On ne règlera pas la question de l’adhésion des opinions publiques à la construction européenne en cherchant d’abord à régler la question institutionnelle. Le désamour des peuples tient d’abord aux faiblesses de l’Europe d’aujourd’hui à apporter des réponses aux enjeux de la vie quotidienne : pouvoir d’achat, emploi, protection sociale, développement durable… A cet égard, les projets de directive sur la durée du travail ou l’immigration, ou encore les arrêts Laval et Viking de la Cour de justice des communautés européennes, qui font prévaloir les règles du libre échange sur celles de la négociation sociale, sont infiniment plus préoccupants. Et ce n’est pas le rejet du Traité de Lisbonne par les Irlandais qui empêchera ces projets de prospérer, bien au contraire.

Jacques Delors a raison de dire qu’il faut revenir aux fondamentaux, c’est-à-dire aux politiques communes, et d’abord dans les domaines essentiels pour le présent et pour l’avenir. Créer une Communauté européenne de l’énergie, comme la Communauté européenne du charbon et de l’acier (CECA) a précédé l’adoption du Traité de Rome, pourrait être une occasion de redonner sens et perspective au projet européen. Ce ne sera pas chose aisée tant les différences sont grandes, par exemple sur la question du nucléaire, et les intérêts divergents. Mais au moment où le déclin amorcé des énergies fossiles se mesure chaque semaine quand les Européens font leur plein d’essence, ce serait une bonne façon de montrer qu’il n’y a de réponse viable, à la fois pour le pouvoir d’achat et pour l’environnement, que dans une démarche collective, solidaire et responsable – c’est-à-dire européenne.

 

Après le compromis de Lisbonne

L’accord intervenu entre les dirigeants européens sur un traité destiné, après deux ans de paralysie, à se substituer à la Constitution mort-née était tout sauf évident. Nous n’avons donc aucune réticence à reconnaître le caractère positif du déblocage obtenu, en particulier par le président français et son gouvernement qui devrait permettre une meilleure « gouvernance » de l’Union.

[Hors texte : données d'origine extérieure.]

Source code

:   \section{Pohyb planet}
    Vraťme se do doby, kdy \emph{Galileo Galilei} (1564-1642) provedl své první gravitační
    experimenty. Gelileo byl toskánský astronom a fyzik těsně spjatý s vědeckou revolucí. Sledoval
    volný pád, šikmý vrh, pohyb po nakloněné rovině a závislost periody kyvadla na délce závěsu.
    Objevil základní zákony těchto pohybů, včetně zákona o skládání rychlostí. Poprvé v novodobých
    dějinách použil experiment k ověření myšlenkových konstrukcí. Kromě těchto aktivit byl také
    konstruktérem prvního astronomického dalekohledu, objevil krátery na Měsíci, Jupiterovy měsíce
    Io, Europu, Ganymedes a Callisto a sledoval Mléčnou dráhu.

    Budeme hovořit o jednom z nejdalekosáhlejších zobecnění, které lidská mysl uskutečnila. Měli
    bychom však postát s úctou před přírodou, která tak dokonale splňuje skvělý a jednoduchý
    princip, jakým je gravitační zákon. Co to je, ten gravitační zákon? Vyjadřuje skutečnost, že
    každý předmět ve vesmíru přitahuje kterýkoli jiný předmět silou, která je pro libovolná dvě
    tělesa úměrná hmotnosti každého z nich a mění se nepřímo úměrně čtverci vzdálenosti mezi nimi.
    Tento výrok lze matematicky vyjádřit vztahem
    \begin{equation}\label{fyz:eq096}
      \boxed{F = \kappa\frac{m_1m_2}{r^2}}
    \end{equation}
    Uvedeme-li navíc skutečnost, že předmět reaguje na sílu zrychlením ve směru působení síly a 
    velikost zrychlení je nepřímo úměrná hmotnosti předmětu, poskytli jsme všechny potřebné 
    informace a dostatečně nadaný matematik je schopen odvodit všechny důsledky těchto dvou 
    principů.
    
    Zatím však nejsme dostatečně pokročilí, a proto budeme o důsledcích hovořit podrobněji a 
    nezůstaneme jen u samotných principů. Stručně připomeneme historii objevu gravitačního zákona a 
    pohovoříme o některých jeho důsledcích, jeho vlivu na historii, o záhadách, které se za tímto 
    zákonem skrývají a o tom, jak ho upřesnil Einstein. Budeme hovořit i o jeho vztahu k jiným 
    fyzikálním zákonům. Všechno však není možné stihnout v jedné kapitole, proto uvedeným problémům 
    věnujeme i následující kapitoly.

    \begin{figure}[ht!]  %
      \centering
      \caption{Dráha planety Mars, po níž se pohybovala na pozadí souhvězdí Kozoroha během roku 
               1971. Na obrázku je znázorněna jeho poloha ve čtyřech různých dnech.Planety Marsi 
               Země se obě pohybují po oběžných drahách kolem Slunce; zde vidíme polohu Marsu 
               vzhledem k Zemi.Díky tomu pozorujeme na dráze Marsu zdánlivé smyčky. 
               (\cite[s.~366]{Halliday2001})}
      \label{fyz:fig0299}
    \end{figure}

Pour autant, le résultat final met un peu plus en évidence l’inanité des arguments des partisans du « non » à la Constitution : l’Europe sociale est passée à la trappe, la charte des droits fondamentaux n’est plus qu’une référence distante, les symboles de l’Union (devise, hymne, drapeau) ont disparu, les possibilités de coopérations renforcées sont rendues plus contraignantes et contrôlées… par ceux qui n’y participeront pas !
Bref, il n’y a ni plan B, ni plan C mais bien plutôt un traité « plan-plan » qui certes permettra de mieux faire fonctionner la mécanique institutionnelle, mais qui reste désespérément muet sur les finalités et les objectifs de l’Union européenne, bref, sur tout ce qui aurait été de nature à rendre un peu de confiance aux populations qui doutent.

La gauche est désormais au pied du mur. Les partis et associations souverainistes, qui se disent de gauche ou d’extrême-gauche, sont fidèles à leur vision de l’Europe dans un seul pays en appelant à rejeter le compromis de Lisbonne. D’autres, probablement candidats au prix Nobel de la bouffonnerie, réclament un référendum auquel ils prôneraient… l’abstention.

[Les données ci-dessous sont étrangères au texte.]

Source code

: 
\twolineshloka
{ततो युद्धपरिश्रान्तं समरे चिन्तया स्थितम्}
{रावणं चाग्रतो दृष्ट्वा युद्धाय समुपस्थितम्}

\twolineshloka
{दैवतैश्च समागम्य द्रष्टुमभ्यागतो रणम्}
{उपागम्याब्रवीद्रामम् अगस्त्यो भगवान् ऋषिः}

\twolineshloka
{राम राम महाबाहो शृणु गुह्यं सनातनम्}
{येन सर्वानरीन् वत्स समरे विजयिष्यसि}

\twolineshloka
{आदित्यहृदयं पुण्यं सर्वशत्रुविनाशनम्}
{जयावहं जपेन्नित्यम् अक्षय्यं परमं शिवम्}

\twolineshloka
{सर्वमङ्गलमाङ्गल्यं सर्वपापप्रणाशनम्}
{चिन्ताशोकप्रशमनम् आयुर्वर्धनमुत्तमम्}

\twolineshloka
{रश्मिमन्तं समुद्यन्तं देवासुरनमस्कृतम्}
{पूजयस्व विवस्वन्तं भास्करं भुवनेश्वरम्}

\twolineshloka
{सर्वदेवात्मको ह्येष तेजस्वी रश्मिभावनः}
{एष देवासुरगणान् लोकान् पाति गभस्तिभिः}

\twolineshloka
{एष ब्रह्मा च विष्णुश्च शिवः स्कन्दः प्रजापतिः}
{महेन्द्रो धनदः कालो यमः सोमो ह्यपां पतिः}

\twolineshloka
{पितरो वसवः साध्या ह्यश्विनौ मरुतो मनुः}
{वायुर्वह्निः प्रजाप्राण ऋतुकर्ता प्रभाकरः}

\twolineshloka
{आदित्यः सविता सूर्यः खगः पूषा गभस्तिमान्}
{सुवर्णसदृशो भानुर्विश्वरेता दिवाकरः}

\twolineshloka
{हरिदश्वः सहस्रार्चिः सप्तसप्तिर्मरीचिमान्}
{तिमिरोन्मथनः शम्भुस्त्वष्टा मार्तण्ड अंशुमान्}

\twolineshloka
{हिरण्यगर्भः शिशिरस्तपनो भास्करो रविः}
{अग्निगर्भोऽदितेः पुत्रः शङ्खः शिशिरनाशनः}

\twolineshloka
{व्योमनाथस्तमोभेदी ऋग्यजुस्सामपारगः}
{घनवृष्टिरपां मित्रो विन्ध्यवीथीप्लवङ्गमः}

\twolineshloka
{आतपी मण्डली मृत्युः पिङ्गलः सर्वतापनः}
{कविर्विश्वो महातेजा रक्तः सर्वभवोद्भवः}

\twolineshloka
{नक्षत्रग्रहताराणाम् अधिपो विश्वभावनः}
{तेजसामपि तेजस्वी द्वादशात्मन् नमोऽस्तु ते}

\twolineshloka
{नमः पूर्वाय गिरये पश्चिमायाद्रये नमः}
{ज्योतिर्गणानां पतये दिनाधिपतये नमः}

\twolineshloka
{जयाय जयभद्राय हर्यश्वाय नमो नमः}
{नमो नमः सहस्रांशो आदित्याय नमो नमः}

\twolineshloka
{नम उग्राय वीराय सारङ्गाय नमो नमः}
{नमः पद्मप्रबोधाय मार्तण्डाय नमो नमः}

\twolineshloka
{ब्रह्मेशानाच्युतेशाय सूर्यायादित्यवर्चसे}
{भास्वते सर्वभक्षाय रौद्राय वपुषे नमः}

Il est temps qu’à gauche, une ligne l’emporte : pour le Parti socialiste, ce ne peut être que celle que son histoire a tissée, celle de la construction européenne. Aujourd’hui, elle passe par l’adoption du compromis de Lisbonne. Demain, elle exigera, avec les États qui le souhaitent, des coopérations approfondies dans le domaine fiscal, social, éducatif et diplomatique.

Le Parti socialiste doit se rendre compte que la « réconciliation du oui et du non » sur une autre base que celle-ci serait comme le mélange de l’eau chaude et de l’eau froide : elle ne produirait que de l’eau tiède.